Leading heart charity calls for salt levy to save lives

·3-min read

Progress on reducing the amount of salt people are eating has “stalled” a leading charity has warned, as it issued an urgent call for action on salt reduction.

Introducing a levy to curb the salt content in food could potentially save lives, the British Heart Foundation (BHF) said.

The charity said that people are consuming “far higher levels of salt than they realise” because much of the salt in our diet is put in food before it is bought.

The charity is urging the Government to consider introducing a salt levy in its National Food Strategy to ensure food manufacturers drive down the salt content in the foods they produce.

It warned that most adults are regularly eating higher levels of salt than the recommended daily maximum.

Figures suggest that in England most adults consume around 8.4g of salt every day day – well above the UK recommended maximum of 6g.

The charity commissioned new analysis, by health data analysis company HealthLumen, to assess the benefits of what would happen if every adult stuck to lower international daily limits of 5g.

It found there would be:

– up to 135,000 fewer new cases of coronary heart disease in the UK by 2035.
– it could also result in 1.4 million fewer people living with high blood pressure in 2035.
– 49,000 fewer strokes before 2035.

The BHF said the analysis showed how much can be gained by reducing salt intake.

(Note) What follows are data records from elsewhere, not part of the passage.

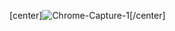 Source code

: [center]![Chrome-Capture-1](https://user-images.githubusercontent.com/88199918/141877421-2cc1a499-998f-4a1d-b1ac-c01afc37e0b7.gif)[/center]
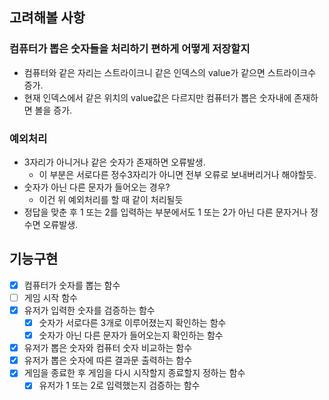 ## 고려해볼 사항

### 컴퓨터가 뽑은 숫자들을 처리하기 편하게 어떻게 저장할지

- 컴퓨터와 같은 자리는 스트라이크니 같은 인덱스의 value가 같으면 스트라이크수 증가.
- 현재 인덱스에서 같은 위치의 value값은 다르지만 컴퓨터가 뽑은 숫자내에 존재하면 볼을 증가.

### 예외처리

- 3자리가 아니거나 같은 숫자가 존재하면 오류발생.
    - 이 부분은 서로다른 정수3자리가 아니면 전부 오류로 보내버리거나 해야할듯.
- 숫자가 아닌 다른 문자가 들어오는 경우?
    - 이건 위 예외처리를 할 때 같이 처리될듯
- 정답을 맞춘 후 1 또는 2를 입력하는 부분에서도 1 또는 2가 아닌 다른 문자거나 정수면 오류발생.


## 기능구현

- [x] 컴퓨터가 숫자를 뽑는 함수
- [ ] 게임 시작 함수
- [x] 유저가 입력한 숫자를 검증하는 함수
  - [x] 숫자가 서로다른 3개로 이루어졌는지 확인하는 함수
  - [x] 숫자가 아닌 다른 문자가 들어오는지 확인하는 함수
- [x] 유저가 뽑은 숫자와 컴퓨터 숫자 비교하는 함수
- [x] 유저가 뽑은 숫자에 따른 결과문 출력하는 함수
- [x] 게임을 종료한 후 게임을 다시 시작할지 종료할지 정하는 함수
  - [x] 유저가 1 또는 2로 입력했는지 검증하는 함수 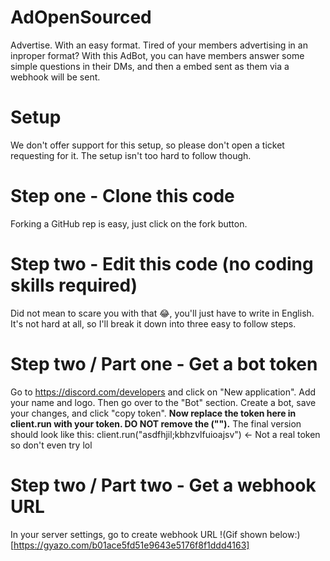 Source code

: # AdOpenSourced

Advertise. With an easy format.
Tired of your members advertising in an inproper format? With this AdBot, you can have members answer some simple questions in their DMs, and then a embed sent as them via a webhook will be sent.

# Setup

We don't offer support for this setup, so please don't open a ticket requesting for it. The setup isn't too hard to follow though.

# Step one - Clone this code

Forking a GitHub rep is easy, just click on the fork button.

# Step two - Edit this code (no coding skills required)

Did not mean to scare you with that 😂, you'll just have to write in English. It's not hard at all, so I'll break it down into three easy to follow steps.

# Step two / Part one - Get a bot token

Go to https://discord.com/developers and click on "New application". Add your name and logo. Then go over to the "Bot" section. Create a bot, save your changes,
and click "copy token". **Now replace the token here in client.run with your token. DO NOT remove the ("").** The final version should look like this:
client.run("asdfhjil;kbhzvlfuioajsv") <- Not a real token so don't even try lol

# Step two / Part two - Get a webhook URL

In your server settings, go to create webhook URL
!(Gif shown below:)[https://gyazo.com/b01ace5fd51e9643e5176f8f1ddd4163]
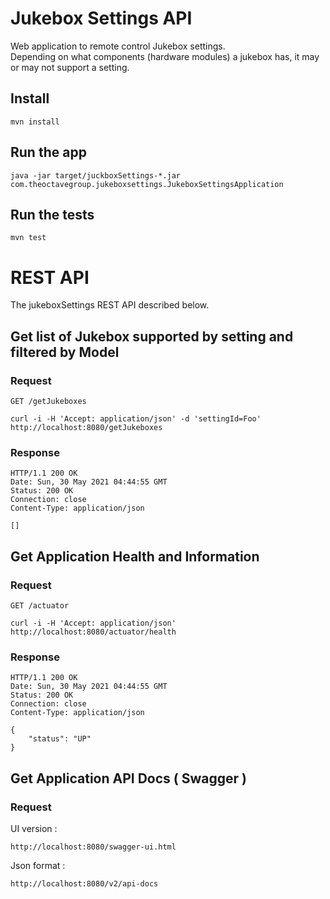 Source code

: # Jukebox Settings API

Web application to remote control Jukebox settings.  
Depending on what components (hardware modules) a jukebox has, it may or may not support a setting.

## Install

    mvn install

## Run the app

    java -jar target/juckboxSettings-*.jar com.theoctavegroup.jukeboxsettings.JukeboxSettingsApplication

## Run the tests

    mvn test

# REST API

The jukeboxSettings REST API described below.

## Get list of Jukebox supported by setting and filtered by Model

### Request

`GET /getJukeboxes`

    curl -i -H 'Accept: application/json' -d 'settingId=Foo' http://localhost:8080/getJukeboxes

### Response

    HTTP/1.1 200 OK
    Date: Sun, 30 May 2021 04:44:55 GMT
    Status: 200 OK
    Connection: close
    Content-Type: application/json

    []

## Get Application Health and Information

### Request

`GET /actuator`

    curl -i -H 'Accept: application/json' http://localhost:8080/actuator/health

### Response

    HTTP/1.1 200 OK
    Date: Sun, 30 May 2021 04:44:55 GMT
    Status: 200 OK
    Connection: close
    Content-Type: application/json

    {
        "status": "UP"
    }

## Get Application API Docs ( Swagger )

### Request

UI version :

`http://localhost:8080/swagger-ui.html`

Json format :

`http://localhost:8080/v2/api-docs`

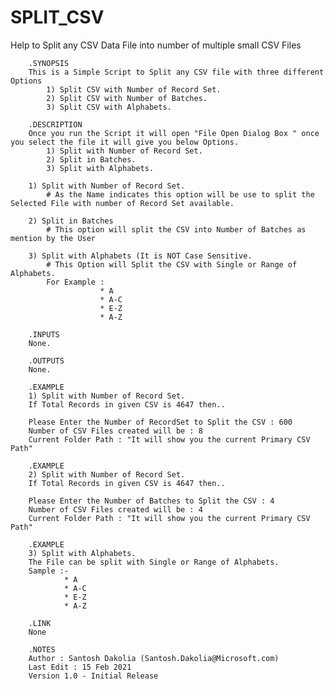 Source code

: # SPLIT_CSV
Help to Split any CSV Data File into number of multiple small CSV Files


        .SYNOPSIS
        This is a Simple Script to Split any CSV file with three different Options
        	1) Split CSV with Number of Record Set.
            2) Split CSV with Number of Batches.
            3) Split CSV with Alphabets.
                    
        .DESCRIPTION
        Once you run the Script it will open "File Open Dialog Box " once you select the file it will give you below Options.
        	1) Split with Number of Record Set.
            2) Split in Batches.
            3) Split with Alphabets.
        
        1) Split with Number of Record Set.
            # As the Name indicates this option will be use to split the Selected File with number of Record Set available.
            
        2) Split in Batches
            # This option will split the CSV into Number of Batches as mention by the User

        3) Split with Alphabets (It is NOT Case Sensitive.
            # This Option will Split the CSV with Single or Range of Alphabets. 
            For Example : 
                        * A
                        * A-C
                        * E-Z
                        * A-Z

        .INPUTS
        None.

        .OUTPUTS
        None.

        .EXAMPLE
        1) Split with Number of Record Set.
        If Total Records in given CSV is 4647 then..

        Please Enter the Number of RecordSet to Split the CSV : 600
        Number of CSV Files created will be : 8
        Current Folder Path : "It will show you the current Primary CSV Path"

        .EXAMPLE
        2) Split with Number of Record Set.
        If Total Records in given CSV is 4647 then..

        Please Enter the Number of Batches to Split the CSV : 4
        Number of CSV Files created will be : 4
        Current Folder Path : "It will show you the current Primary CSV Path"

        .EXAMPLE
        3) Split with Alphabets.
        The File can be split with Single or Range of Alphabets. 
        Sample :-
                * A
                * A-C
                * E-Z
                * A-Z

        .LINK
        None

        .NOTES
        Author : Santosh Dakolia (Santosh.Dakolia@Microsoft.com)
        Last Edit : 15 Feb 2021
        Version 1.0 - Initial Release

Dr Charmaine Griffiths, chief executive of the British Heart Foundation, said: “Cutting the nation’s salt intake is a winning move to prevent countless heart attacks and strokes, save lives, and ease pressure on our desperately overstretched NHS.

“Progress in reducing salt in the food we eat has stalled in recent years and so the Government must take lessons from the success of the Soft Drinks Industry Levy. We simply must be braver and act now if we’re to overcome this deadly problem.

“We urge the Government to seriously consider introducing a salt levy that will prompt reformulation and keep families together for longer.”

Tracy Parker, senior dietitian at the charity, added: “This isn’t just about us all thinking twice before reaching for the salt shaker – the vast majority of salt in our food is already there before we buy it.

“This means we may end up consuming far higher levels of salt than we realise, putting us at greater risk of developing high blood pressure, and as a result, heart attacks and strokes.

“So, Government and the food industry has a critical role to play in lowering the amount of salt we all eat.”

A Department of Health and Social Care spokesperson said: “We’re committed to reducing salt levels in food, helping to reduce the risk of high blood pressure and heart disease.

“New targets were set in 2020 to decrease salt levels in commonly eaten foods by 2024 and we continue to work in partnership with the food industry to achieve these.

“We’re taking urgent action to encourage people to choose healthier food options through introducing calorie labelling in large restaurants, cafes and takeaways, supporting families through schemes such as Healthy Start, and bringing into force rules on the placement of less healthy products in stores and online.”

“We will set out further action on levelling up the nation’s health and tackling disparities through a white paper later this year.”